WASHINGTON The leaders of a congressional "super committee" squared off on Thursday over the hot-button issue of tax increases and how new revenues might fit into the panel's deficit reduction proposals.
Democratic co-chair Senator Patty Murray, at the start of the committee's hearing on the roughly $1 trillion in special interest breaks and loopholes that permeate the U.S. tax code, made clear she expects the panel to include some tax increases along with spending cuts in its final product.
"We have to address both spending and taxes," Murray said.
Republican co-chairman Representative Jeb Hensarling made clear he was more interested in overhauling the tax code to reduce income tax rates, which he said would help generate economic growth.
"My hope on this is we may be able to achieve rigorous agreement that fundamental tax reform, even if limited to American businesses, can result in both revenues from economic growth for the federal government and jobs for the American people," Hensarling said.
The 12-member bipartisan committee was created by an August deal that cleared the way for President Barack Obama to increase U.S. borrowing authority. At Thursday's second public hearing, members concentrated on taxes, going over issues that have been debated by lawmakers for years.
Republicans are pushing the panel to undertake a tax code overhaul.
"The most pro-growth thing we can do is to fundamentally reform our tax code," said Republican Senator Pat Toomey.
The November 23 deadline for the panel to present recommendations to the Senate and U.S. House of Representatives gives the panel of six Republicans and six Democrats little time to rewrite the U.S. tax code.
OVERHAUL AS AN ELECTION ISSUE
The panel could lay the groundwork for a broad tax overhaul by instructing the tax-writing House Ways and Means Committee and Senate Finance Committee to develop tax reform legislation for Congress to consider next year.
That would put the overhaul issue right in the middle of next year's presidential election campaign and it could help Republicans blunt Obama's push to raise taxes on the wealthy.

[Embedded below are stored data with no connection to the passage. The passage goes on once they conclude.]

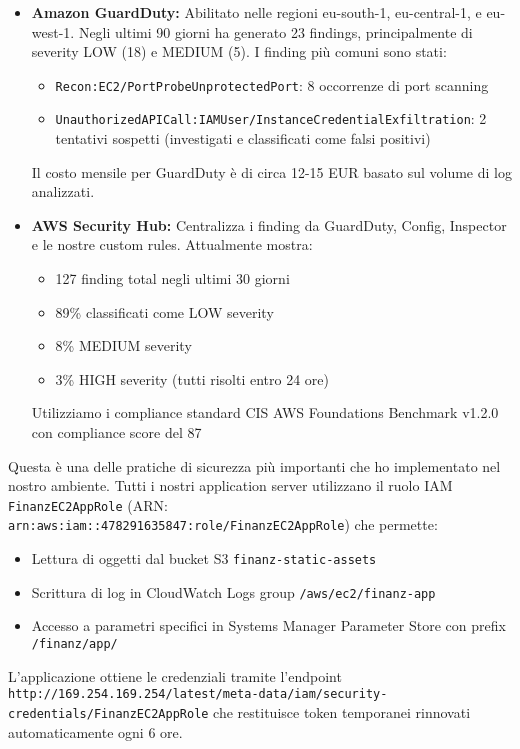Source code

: \begin{itemize}
    \item \textbf{Amazon GuardDuty:} Abilitato nelle regioni eu-south-1, eu-central-1, e eu-west-1. Negli ultimi 90 giorni ha generato 23 findings, principalmente di severity LOW (18) e MEDIUM (5). I finding più comuni sono stati:
        \begin{itemize}
            \item \texttt{Recon:EC2/PortProbeUnprotectedPort}: 8 occorrenze di port scanning
            \item \texttt{UnauthorizedAPICall:IAMUser/InstanceCredentialExfiltration}: 2 tentativi sospetti (investigati e classificati come falsi positivi)
        \end{itemize}
        Il costo mensile per GuardDuty è di circa 12-15 EUR basato sul volume di log analizzati.
    
    \item \textbf{AWS Security Hub:} Centralizza i finding da GuardDuty, Config, Inspector e le nostre custom rules. Attualmente mostra:
        \begin{itemize}
            \item 127 finding total negli ultimi 30 giorni
            \item 89\% classificati come LOW severity
            \item 8\% MEDIUM severity  
            \item 3\% HIGH severity (tutti risolti entro 24 ore)
        \end{itemize}
        Utilizziamo i compliance standard CIS AWS Foundations Benchmark v1.2.0 con compliance score del 87%
\end{itemize}

Questa è una delle pratiche di sicurezza più importanti che ho implementato nel nostro ambiente. Tutti i nostri application server utilizzano il ruolo IAM \texttt{FinanzEC2AppRole} (ARN: \texttt{arn:aws:iam::478291635847:role/FinanzEC2AppRole}) che permette:
\begin{itemize}
    \item Lettura di oggetti dal bucket S3 \texttt{finanz-static-assets}
    \item Scrittura di log in CloudWatch Logs group \texttt{/aws/ec2/finanz-app}
    \item Accesso a parametri specifici in Systems Manager Parameter Store con prefix \texttt{/finanz/app/}
\end{itemize}
L'applicazione ottiene le credenziali tramite l'endpoint \texttt{http://169.254.169.254/latest/meta-data/iam/security-credentials/FinanzEC2AppRole} che restituisce token temporanei rinnovati automaticamente ogni 6 ore.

Polling data has shown that most Americans favor asking the rich to pay more taxes.
Ways and Means Committee Chairman David Camp, a Republican, has expressed some interest in the super committee setting a tax overhaul in motion. But Finance Committee Chairman Max Baucus favors leaving tax reform to the committees of jurisdiction.
The super committee has been asked to come up with at least $1.2 trillion in savings over 10 years. If it does not, a similar amount of across-the-board cuts automatically will go into effect in January 2013. Those cuts would be divided evenly between military and domestic programs.
Democrats have made clear they will not accept the entire $1.2 trillion savings to come from spending alone and refuse to consider cuts to popular federal health and retirement programs unless some new tax revenues are part of the package.
Adding to the pressure on the panel is a threat by financial credit rating agencies to lower the government's bond rating if lawmakers do not develop a credible long-term plan to reduce deficits.
Most budget analysts say that cannot be done without scaling back spending on Medicare and Medicaid healthcare programs for the elderly and poor as well as the Social Security retirement program.
Last month Standard and Poor's cut the government's coveted AAA bond rating and voiced concern Washington was too divided to tackle its deficit problem.